Large-scale mutagenesis studies for the characterization of molecular function have been criticized on the basis that the selection assay implemented by these studies might remove the gene’s function from its original cellular environment where gene expression, substrate or the presence of other genes might differ substantially (Boucher et al. 2016; Lind et al. 2016). As a consequence of these limitations, proxies for selection coefficient derived from these data might not necessarily provide information about the evolutionary history of a gene. To address this drawback, we have refrained from using a definition of neutrality based on population genetic principles, and simply defined neutral mutation as those with a negligible effect on protein function. Using this definition, and relying on a relatively large number of observations, as well as computer simulations, we aimed at estimating the overall average robustness to mutations. A mutagenesis study of \(\beta\)-lactamase (TEM-1) subject to several concentrations of the inhibitor Ampicillin supports our overall approach (Stiffler et al. 2015). The study showed that the DFE of the TEM-1, and therefore its fraction of neutral variants, depends on the concentration of the inhibitor. We used mutagenesis data reported by Stiffler et al. (2015) to estimate the fraction of TEM-1 variants that remain neutral at increasing concentrations of the inhibitor. Our estimations show substantial variation with values of robustness ranging between 29 and 77% of neutral variants (Table S2). Notably, these estimations corresponds closely with the variation predicted by our simulations and observed in other datasets, suggesting that our analyses succeed in providing a representative glimpse of the expected natural variation of protein robustness.

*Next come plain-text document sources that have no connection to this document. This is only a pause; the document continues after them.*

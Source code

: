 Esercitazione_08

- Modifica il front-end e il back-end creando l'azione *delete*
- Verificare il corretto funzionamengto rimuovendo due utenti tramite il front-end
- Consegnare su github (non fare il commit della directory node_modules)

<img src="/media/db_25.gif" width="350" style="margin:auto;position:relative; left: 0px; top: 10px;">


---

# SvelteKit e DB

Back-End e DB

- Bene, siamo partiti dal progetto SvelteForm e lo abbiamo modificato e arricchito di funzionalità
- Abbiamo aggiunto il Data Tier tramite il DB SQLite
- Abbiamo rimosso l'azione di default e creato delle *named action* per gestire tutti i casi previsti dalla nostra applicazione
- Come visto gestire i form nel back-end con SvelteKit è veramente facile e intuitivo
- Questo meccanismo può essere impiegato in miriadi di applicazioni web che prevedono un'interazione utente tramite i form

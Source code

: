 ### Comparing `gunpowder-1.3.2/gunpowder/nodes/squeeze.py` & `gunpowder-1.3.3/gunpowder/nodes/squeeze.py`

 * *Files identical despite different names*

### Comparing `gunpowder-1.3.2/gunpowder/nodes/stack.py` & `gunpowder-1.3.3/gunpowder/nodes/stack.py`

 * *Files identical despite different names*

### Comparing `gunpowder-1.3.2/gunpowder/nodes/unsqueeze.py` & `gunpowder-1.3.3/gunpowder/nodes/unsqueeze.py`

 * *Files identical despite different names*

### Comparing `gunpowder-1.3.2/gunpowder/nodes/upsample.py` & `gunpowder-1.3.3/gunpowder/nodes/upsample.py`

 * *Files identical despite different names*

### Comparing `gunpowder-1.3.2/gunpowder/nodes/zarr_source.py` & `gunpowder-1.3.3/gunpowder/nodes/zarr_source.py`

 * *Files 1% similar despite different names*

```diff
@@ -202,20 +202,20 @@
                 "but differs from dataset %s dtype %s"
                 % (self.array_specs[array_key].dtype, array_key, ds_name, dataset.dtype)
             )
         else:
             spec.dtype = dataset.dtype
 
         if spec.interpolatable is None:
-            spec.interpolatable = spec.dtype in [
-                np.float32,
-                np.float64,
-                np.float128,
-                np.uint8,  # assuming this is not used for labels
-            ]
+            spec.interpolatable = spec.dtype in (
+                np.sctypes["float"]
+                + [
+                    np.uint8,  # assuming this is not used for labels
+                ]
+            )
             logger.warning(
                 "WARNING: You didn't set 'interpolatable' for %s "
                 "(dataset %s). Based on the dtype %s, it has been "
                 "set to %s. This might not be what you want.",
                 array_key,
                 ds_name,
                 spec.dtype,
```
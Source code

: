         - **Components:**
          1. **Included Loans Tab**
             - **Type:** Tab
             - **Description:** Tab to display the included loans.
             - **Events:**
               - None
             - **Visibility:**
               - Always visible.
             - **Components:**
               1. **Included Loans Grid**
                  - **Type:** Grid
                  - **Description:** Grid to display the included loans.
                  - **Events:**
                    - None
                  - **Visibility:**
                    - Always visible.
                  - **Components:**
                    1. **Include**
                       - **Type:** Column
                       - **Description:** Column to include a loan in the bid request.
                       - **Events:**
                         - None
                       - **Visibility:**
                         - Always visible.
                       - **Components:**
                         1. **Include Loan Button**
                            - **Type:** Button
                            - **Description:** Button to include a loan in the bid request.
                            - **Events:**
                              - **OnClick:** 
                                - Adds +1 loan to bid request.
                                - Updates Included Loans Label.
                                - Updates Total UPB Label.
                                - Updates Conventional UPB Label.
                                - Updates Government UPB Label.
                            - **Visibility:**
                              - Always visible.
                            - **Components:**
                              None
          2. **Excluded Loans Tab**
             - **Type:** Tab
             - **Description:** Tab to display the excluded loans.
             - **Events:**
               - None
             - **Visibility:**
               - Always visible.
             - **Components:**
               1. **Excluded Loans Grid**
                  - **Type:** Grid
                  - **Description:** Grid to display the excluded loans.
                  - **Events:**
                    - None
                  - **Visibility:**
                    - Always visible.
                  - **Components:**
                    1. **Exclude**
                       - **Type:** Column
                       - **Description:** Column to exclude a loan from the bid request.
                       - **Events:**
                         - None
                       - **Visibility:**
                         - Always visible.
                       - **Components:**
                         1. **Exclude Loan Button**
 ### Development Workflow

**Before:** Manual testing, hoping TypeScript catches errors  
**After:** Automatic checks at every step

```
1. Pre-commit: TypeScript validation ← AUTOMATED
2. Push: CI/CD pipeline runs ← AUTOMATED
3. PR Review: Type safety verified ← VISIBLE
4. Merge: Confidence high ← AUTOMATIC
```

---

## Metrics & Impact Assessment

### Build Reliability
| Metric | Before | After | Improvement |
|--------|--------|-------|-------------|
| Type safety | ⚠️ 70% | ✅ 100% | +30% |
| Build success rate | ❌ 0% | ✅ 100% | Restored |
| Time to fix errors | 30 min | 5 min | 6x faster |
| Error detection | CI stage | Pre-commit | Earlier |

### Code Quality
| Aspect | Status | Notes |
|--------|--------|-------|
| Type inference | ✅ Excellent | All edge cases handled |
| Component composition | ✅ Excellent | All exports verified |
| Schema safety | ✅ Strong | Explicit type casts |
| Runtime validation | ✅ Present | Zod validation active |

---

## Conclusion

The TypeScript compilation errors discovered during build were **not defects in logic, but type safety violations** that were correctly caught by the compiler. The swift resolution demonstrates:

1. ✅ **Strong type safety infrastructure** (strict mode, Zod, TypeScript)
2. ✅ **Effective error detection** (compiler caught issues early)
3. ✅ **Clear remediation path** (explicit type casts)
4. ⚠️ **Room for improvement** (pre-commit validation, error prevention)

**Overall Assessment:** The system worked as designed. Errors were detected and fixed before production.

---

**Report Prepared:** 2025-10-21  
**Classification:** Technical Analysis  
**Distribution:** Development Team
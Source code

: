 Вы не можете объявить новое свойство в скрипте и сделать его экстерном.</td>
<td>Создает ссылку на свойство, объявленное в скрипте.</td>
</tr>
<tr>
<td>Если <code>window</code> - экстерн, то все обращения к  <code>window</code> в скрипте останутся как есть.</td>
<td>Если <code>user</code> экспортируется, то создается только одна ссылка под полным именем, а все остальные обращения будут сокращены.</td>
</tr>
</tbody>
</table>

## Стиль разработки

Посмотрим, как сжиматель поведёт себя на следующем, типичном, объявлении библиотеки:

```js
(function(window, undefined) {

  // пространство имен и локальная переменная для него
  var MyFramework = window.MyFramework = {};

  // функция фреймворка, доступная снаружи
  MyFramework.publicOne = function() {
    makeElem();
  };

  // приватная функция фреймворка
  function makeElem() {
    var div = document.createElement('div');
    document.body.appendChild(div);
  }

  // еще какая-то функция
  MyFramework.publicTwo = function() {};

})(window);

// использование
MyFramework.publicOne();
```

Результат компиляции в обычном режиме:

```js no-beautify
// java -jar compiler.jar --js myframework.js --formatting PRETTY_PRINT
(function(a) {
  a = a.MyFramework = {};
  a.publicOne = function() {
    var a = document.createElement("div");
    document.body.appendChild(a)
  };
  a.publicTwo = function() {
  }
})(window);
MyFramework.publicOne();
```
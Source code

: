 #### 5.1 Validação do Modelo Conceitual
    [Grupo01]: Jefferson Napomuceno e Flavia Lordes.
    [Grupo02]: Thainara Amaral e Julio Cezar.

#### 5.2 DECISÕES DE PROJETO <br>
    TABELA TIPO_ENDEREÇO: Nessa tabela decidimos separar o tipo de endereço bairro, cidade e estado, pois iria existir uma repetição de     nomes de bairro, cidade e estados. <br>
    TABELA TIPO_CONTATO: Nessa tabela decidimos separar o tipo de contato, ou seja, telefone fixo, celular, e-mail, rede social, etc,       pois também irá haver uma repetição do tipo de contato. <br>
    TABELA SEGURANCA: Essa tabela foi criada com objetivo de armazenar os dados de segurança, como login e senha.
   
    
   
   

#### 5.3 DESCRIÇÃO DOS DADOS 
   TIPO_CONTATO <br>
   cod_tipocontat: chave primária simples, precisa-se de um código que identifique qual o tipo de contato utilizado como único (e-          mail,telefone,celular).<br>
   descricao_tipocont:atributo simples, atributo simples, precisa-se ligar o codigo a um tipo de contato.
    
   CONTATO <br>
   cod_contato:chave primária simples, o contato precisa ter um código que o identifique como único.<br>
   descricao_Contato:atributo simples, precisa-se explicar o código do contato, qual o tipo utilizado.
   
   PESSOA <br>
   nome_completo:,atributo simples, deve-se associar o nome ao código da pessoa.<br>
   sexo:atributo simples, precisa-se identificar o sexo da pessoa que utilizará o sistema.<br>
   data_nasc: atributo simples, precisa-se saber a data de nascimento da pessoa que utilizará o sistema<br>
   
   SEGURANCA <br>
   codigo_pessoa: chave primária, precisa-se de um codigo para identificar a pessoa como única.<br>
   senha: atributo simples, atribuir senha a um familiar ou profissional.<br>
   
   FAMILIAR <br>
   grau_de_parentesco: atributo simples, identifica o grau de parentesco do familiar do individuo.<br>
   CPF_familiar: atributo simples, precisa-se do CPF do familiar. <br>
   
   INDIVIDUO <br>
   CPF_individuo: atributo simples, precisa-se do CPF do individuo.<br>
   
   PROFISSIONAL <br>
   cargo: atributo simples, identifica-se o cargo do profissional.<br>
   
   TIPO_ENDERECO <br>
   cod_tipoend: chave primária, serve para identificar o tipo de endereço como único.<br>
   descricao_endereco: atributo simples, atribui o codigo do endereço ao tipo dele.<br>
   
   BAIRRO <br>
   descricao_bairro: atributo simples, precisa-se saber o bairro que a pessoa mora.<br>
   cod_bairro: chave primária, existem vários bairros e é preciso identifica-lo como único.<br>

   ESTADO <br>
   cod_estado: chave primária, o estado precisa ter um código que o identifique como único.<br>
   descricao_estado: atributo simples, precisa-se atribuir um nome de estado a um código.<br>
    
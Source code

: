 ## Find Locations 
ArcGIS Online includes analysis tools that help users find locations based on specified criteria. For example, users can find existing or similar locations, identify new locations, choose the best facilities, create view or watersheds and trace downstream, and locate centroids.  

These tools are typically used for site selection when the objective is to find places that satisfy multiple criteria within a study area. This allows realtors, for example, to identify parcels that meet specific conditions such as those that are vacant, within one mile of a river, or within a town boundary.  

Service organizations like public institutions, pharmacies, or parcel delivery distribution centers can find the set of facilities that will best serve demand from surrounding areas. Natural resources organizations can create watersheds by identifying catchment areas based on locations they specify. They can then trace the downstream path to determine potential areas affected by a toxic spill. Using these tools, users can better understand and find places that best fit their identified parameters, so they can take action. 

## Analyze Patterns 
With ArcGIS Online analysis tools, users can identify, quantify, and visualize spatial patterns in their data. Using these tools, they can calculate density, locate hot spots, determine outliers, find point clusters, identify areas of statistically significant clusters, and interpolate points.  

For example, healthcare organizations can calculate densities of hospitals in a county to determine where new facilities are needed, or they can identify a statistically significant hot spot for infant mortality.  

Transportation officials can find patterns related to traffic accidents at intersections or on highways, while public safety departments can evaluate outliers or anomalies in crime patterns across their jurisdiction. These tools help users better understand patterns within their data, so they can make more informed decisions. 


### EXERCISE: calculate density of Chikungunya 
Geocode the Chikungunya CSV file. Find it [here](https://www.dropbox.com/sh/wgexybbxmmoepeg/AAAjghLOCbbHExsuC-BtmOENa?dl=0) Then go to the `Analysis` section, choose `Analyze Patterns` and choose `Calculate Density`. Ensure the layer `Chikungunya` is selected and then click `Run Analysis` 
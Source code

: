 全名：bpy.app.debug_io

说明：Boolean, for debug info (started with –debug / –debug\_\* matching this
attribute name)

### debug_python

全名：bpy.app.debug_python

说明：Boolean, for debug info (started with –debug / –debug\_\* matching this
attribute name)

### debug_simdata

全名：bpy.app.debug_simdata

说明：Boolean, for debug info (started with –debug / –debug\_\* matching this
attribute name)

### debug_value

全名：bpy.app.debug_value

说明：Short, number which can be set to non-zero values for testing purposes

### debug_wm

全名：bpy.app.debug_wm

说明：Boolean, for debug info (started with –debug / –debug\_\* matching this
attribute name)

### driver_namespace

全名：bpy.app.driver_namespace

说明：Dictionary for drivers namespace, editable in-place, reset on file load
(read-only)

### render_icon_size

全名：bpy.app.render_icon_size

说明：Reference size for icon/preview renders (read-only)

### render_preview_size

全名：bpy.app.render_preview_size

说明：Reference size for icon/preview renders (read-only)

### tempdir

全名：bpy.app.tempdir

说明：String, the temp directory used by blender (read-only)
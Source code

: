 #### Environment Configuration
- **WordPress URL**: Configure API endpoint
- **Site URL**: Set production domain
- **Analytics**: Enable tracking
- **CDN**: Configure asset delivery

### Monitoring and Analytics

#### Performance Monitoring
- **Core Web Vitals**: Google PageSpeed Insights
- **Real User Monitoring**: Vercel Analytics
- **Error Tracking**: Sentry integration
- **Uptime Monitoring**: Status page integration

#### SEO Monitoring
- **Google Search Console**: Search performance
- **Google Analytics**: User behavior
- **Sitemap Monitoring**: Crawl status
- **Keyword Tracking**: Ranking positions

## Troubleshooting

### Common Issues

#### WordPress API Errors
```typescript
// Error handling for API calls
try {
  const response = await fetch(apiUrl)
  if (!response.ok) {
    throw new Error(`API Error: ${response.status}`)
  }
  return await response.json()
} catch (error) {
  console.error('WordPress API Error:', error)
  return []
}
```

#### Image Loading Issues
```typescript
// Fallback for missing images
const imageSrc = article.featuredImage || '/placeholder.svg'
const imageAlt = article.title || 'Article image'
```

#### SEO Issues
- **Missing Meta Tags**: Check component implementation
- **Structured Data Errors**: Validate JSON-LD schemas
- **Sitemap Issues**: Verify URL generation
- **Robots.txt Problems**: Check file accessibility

In summary, mutagenesis data and simulations provide support to the existence of intrinsic levels of mutational robustness, which should amount to approximately 30% of neutral variants. Similarly, the data suggests that the average protein access an additional 15% of neutral variants, which might result from the joint effect of evolutionary forces, such as adaptation to cellular conditions, including selection for function and the effect of genetic drift. Our analyses also suggest that proteins are not optimized for robustness, and could access an additional average of 15 to 20% of neutral variants, that might be reached in rare cases through mechanisms of direct selection for robustness, by congruently evolving thermodynamic stability, or in large populations driven simply by the topology of neutral networks in sequence space (Van Nimwegen et al. 1999; Bornberg-Bauer and Chan 1999; Bloom et al. 2007).

Our results show that the mutational robustness of protein-coding genes is even expected to increase when accounting for the effect of genetic code, such that the expected, observed, and maximal \(\lambda _{nuc}\) are approximately 50, 65, and 75%, respectively (Fig. 3). Overall, these findings provide support to the ability of protein-coding genes to evolve neutrally. In fact, theory predicts that provided enough mutational robustness (\(\lambda _{nuc}>\) 37%) (Reidys et al. 1997), genes can escape the confinement of a local rugged landscape, and percolate reaching largely divergent regions of sequence space (Reidys et al. 1997; Babajide et al. 1997, 2001). Thus, the substantial mutational robustness of protein-coding genes would explain the existence of largely divergent families of relatively remote but detectable homology, sharing similar structures and functions.